For the past few days we have been showing off some sweet maps, data, and use-cases built from CartoDB’s Data Observatory. We’re proud of the project and know some of our customers are already gaining a lot of value from using it. Making CartoDB users happy and successful is our primary goal of course. However, there is something hidden in the Data Observatory that may not be obvious to most people yet. The Data Observatory isn’t about data, it’s about prediction.
Spatial data and prediction on CartoDB
Spatial data is special, or so they say. But at CartoDB, we have been working hard to lower barrier after successive barrier in the location data realm. With the help of companies like Mapzen and Mapbox, we have pushed web mapping forward and greatly increased the creators and consumers of maps on the web. Our next goal is to do the same with spatial analysis. In particular, we want to help people make more accurate inferences from their data and generate more powerful predictions.

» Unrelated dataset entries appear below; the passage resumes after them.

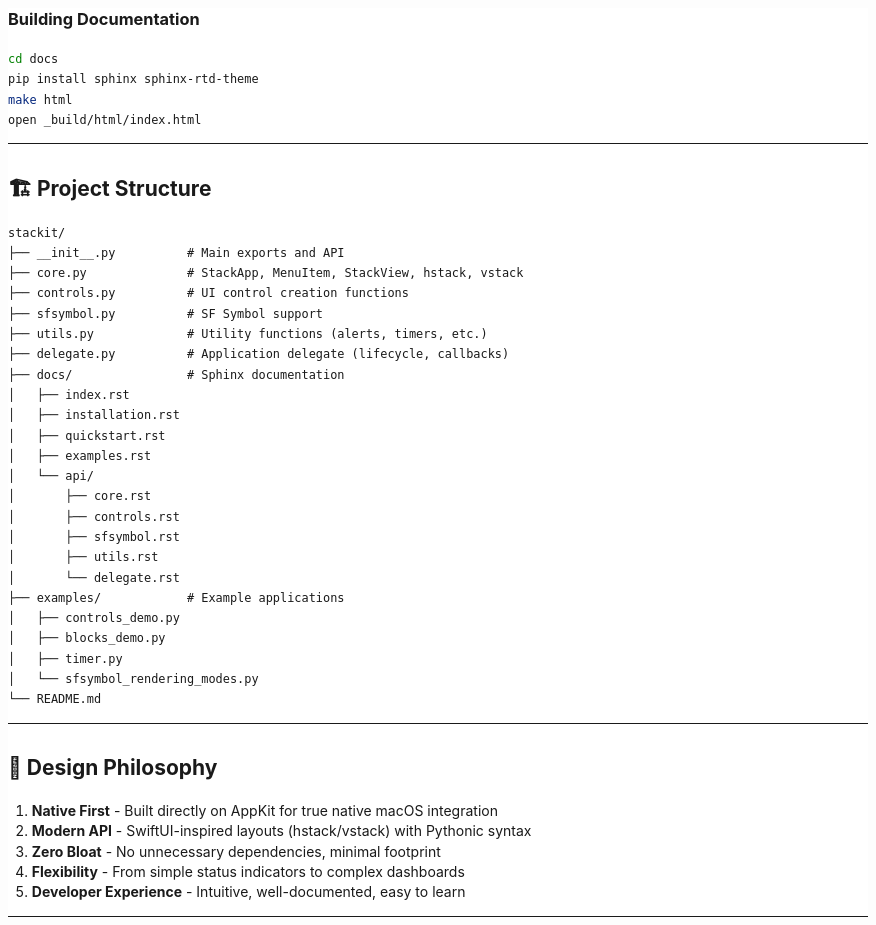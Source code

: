 ### Building Documentation

```bash
cd docs
pip install sphinx sphinx-rtd-theme
make html
open _build/html/index.html
```

---

## 🏗️ Project Structure

```
stackit/
├── __init__.py          # Main exports and API
├── core.py              # StackApp, MenuItem, StackView, hstack, vstack
├── controls.py          # UI control creation functions
├── sfsymbol.py          # SF Symbol support
├── utils.py             # Utility functions (alerts, timers, etc.)
├── delegate.py          # Application delegate (lifecycle, callbacks)
├── docs/                # Sphinx documentation
│   ├── index.rst
│   ├── installation.rst
│   ├── quickstart.rst
│   ├── examples.rst
│   └── api/
│       ├── core.rst
│       ├── controls.rst
│       ├── sfsymbol.rst
│       ├── utils.rst
│       └── delegate.rst
├── examples/            # Example applications
│   ├── controls_demo.py
│   ├── blocks_demo.py
│   ├── timer.py
│   └── sfsymbol_rendering_modes.py
└── README.md
```

---

## 🎨 Design Philosophy

1. **Native First** - Built directly on AppKit for true native macOS integration
2. **Modern API** - SwiftUI-inspired layouts (hstack/vstack) with Pythonic syntax
3. **Zero Bloat** - No unnecessary dependencies, minimal footprint
4. **Flexibility** - From simple status indicators to complex dashboards
5. **Developer Experience** - Intuitive, well-documented, easy to learn

---
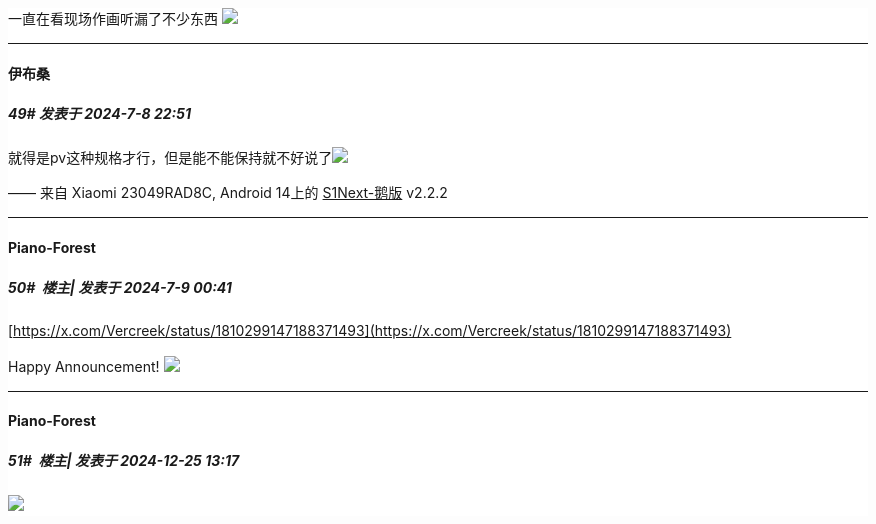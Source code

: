 一直在看现场作画听漏了不少东西
<img src="https://p.sda1.dev/18/fa752a0b1f79cc20a6bf75479c22e5ac/bdb1e908gy1hrg5aq7mzij20u01syqaj.jpg" referrerpolicy="no-referrer">


*****

####  伊布桑  
##### 49#       发表于 2024-7-8 22:51

就得是pv这种规格才行，但是能不能保持就不好说了<img src="https://static.saraba1st.com/image/smiley/face2017/090.png" referrerpolicy="no-referrer">

—— 来自 Xiaomi 23049RAD8C, Android 14上的 [S1Next-鹅版](https://github.com/ykrank/S1-Next/releases) v2.2.2


*****

####  Piano-Forest  
##### 50#         楼主| 发表于 2024-7-9 00:41

[https://x.com/Vercreek/status/1810299147188371493](https://x.com/Vercreek/status/1810299147188371493)

Happy Announcement!
<img src="https://p.sda1.dev/18/dadbe2254df231e8634d0351fe78ecde/20240709_004001.jpg" referrerpolicy="no-referrer">

*****

####  Piano-Forest  
##### 51#         楼主| 发表于 2024-12-25 13:17

<img src="https://p.sda1.dev/20/ac99700e5d8b67a0a5a7cc921af7f739/20241225_130607.jpg" referrerpolicy="no-referrer">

Inference and prediction are capabilities that can spell the difference between running a good company and running a great company. In a simple analogy, think of your own health, where the ability to understand why you have a cough is the only way to ensure that you get the right treatment. Knowing that same why is the only way you can set a course of action and predict how long it will take you to get better if you stay that course. In business, the impacts of identifying factors that lead to success and predicting future outcomes range from reducing costs to out maneuvering competitors. This is why we see so much money being spent by businesses to improve their data analytics and data science.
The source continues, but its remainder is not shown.